BUDAPEST (Reuters) - Trust a Hungarian Jewish conductor to look beyond Richard Wagner’s notorious anti-semitism and infamous personal life to mount a Wagner festival on a tight budget that has become a magnet for Wagner lovers the world over.
“I don’t know any other composer who had this intense effect that makes people crazy,” conductor Adam Fischer, 62, told Reuters in an interview on the last day of the two-week-long “Wagner in Budapest” festival at the city’s modern and acoustically crystalline Palace of Arts concert hall.
“This is like opium drugs for the Wagnerians — and there are no ‘Mozarteans’ or ‘Beethovenians’ who are so dependent.”
Next year will see a worldwide frenzy for the bicentenary of the birth of Hitler’s favorite composer, with performances of his epic — and, at 16 hours, epically long — “Ring” cycle of four operas, and other musts from the Wagner back catalogue like “Parsifal”, “Lohengrin” and “Die Meistersinger”, everywhere from Melbourne, Australia, to Seattle, Washington, and at dozens of other venues across the globe.
After seven years of productions, planning and performances, Fischer has a well-oiled Wagner team running in Budapest, with an orchestra that has upped its game year after year, modern stagings, plus a stellar cast of Wagnerian singers, among them German tenor Christian Franz and Swedish soprano Irene Theorin, whose performances as Siegfried and Brunnhilde brought down the house in “Gotterdammerung”, the fiery ending to the “Ring” where everything literally goes up in smoke.
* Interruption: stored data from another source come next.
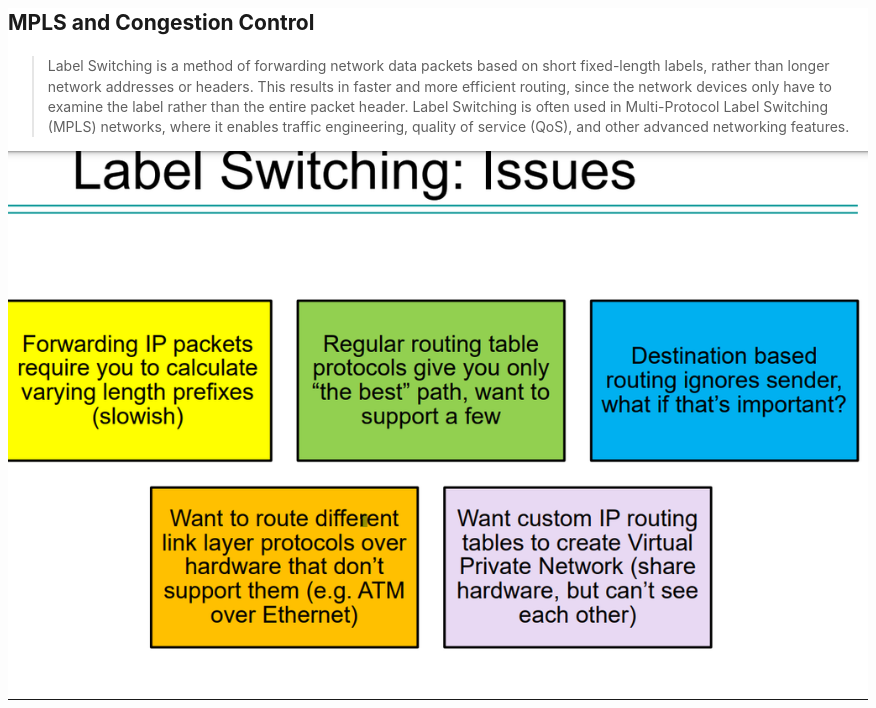 ## MPLS and Congestion Control

>Label Switching is a method of forwarding network data packets based on short fixed-length labels, rather than longer network addresses or headers. This results in faster and more efficient routing, since the network devices only have to examine the label rather than the entire packet header. Label Switching is often used in Multi-Protocol Label Switching (MPLS) networks, where it enables traffic engineering, quality of service (QoS), and other advanced networking features.

![Alt text](IMAGES/Pasted%20image%2020230204143610.png)

---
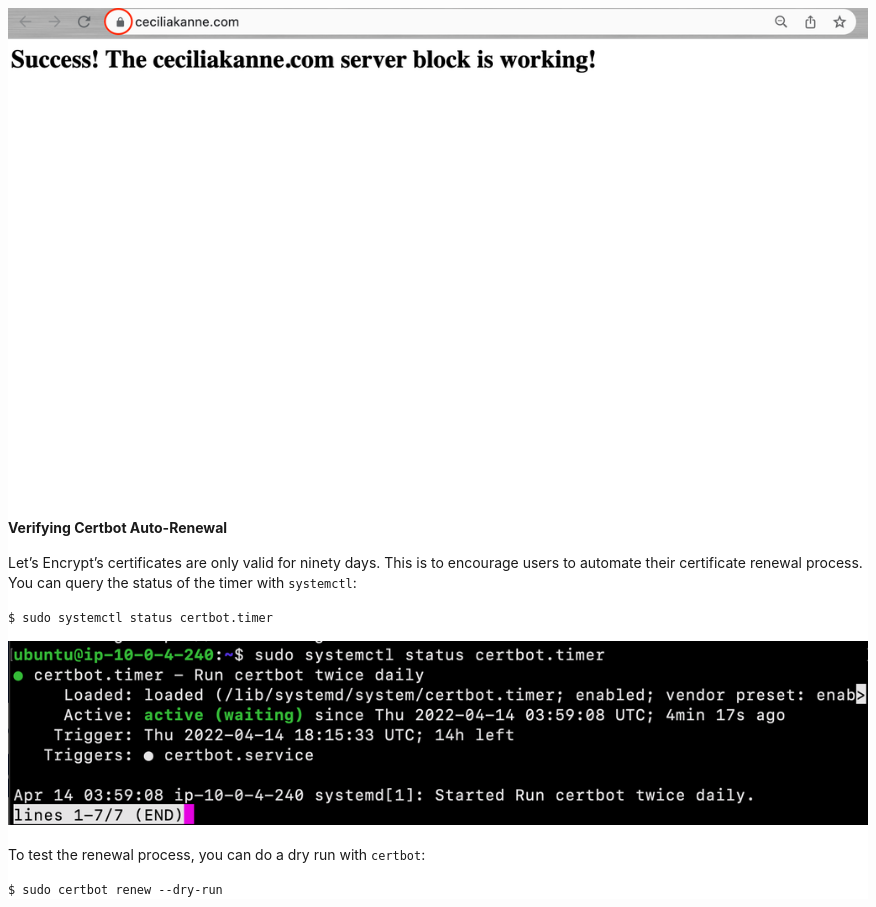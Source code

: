 ![](./images/websecure.png)

**Verifying Certbot Auto-Renewal**

Let’s Encrypt’s certificates are only valid for ninety days. This is to encourage users to automate their certificate renewal process. You can query the status of the timer with `systemctl`:

```
$ sudo systemctl status certbot.timer

```

![](./images/certbottimer.png)


To test the renewal process, you can do a dry run with `certbot`:

```
$ sudo certbot renew --dry-run

```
The festival is well-positioned to cash in on the Wagner craze but the canny Fischer, who seems to have planned everything from the very start, next year will offer a new production of “Die Meistersinger” plus revivals of “Lohengrin” and “Parsifal” but will not put on Wagner’s most famous opus because, as he put it, “everyone is doing the ‘Ring’.”
Although he conducted all of the operas, most of which started at 4 p.m. and sometimes did not end until 10:30 p.m., with intervals, and despite the city being gripped by a scorching heatwave, Fischer, with one more to go, professed not to be tired.
“If someone were to say I have to stand there and conduct 16 hours of music within four or five days I would say I would not be able, but if I conduct the ‘Ring’ I’m not tired at the end. I don’t know why.”
Is it because Wagner’s music is so exceptionally good?
“Good is not the right word, it’s not good, it’s ‘there’ — it has to be good if it has such a big influence and impact,” said the man who lives inside those swirling, at times almost ear-shattering, masses of sound.
An outspoken critic of what he sees as his own country’s drift towards a resurgence of anti-semitism under its right-wing government, Fischer is hardly one to cast a blind eye on the uglier side of Wagner, who wrote a viciously anti-semitic tract in his youth and, lest anyone had forgotten, republished it later in life.
Wagner also committed adultery with Franz Liszt’s daughter Cosima, 24 years his junior, who bore Wagner three children while she was married to another man.
Nazi leader Adolf Hitler’s affinity for the composer can also make the performance of Wagner’s work a tricky undertaking. Earlier this month an Israeli university cancelled a concert featuring Wagner’s music after Holocaust survivors complained the performance would cause them “emotional torture”
In Fischer’s view, there are some really nice composers out there who wrote bad music, and some nasty characters who wrote great stuff. Fischer is foursquare on the side of great music and is ready to look beyond, if not overlook, Wagner’s defects because his music, words and plots delve into the deepest and most basic of human emotions.
“Art is about emotions, you show love, desperation, hatred, jealousy, five or six basic emotions, this is art for about 2,000 years...A girl loves a man, the man loves another girl...and whether this is a Jewish girl or a Palestinian girl it’s not so important.”
The Wagner in Budapest festival, which the Palace of Arts says has attracted 50,000 people since it began in 2006, and which ended its season on Tuesday, is mounted in a concert hall, not the national opera house, and uses clever staging to dress up productions that fall somewhere between full-scale opera and concert versions.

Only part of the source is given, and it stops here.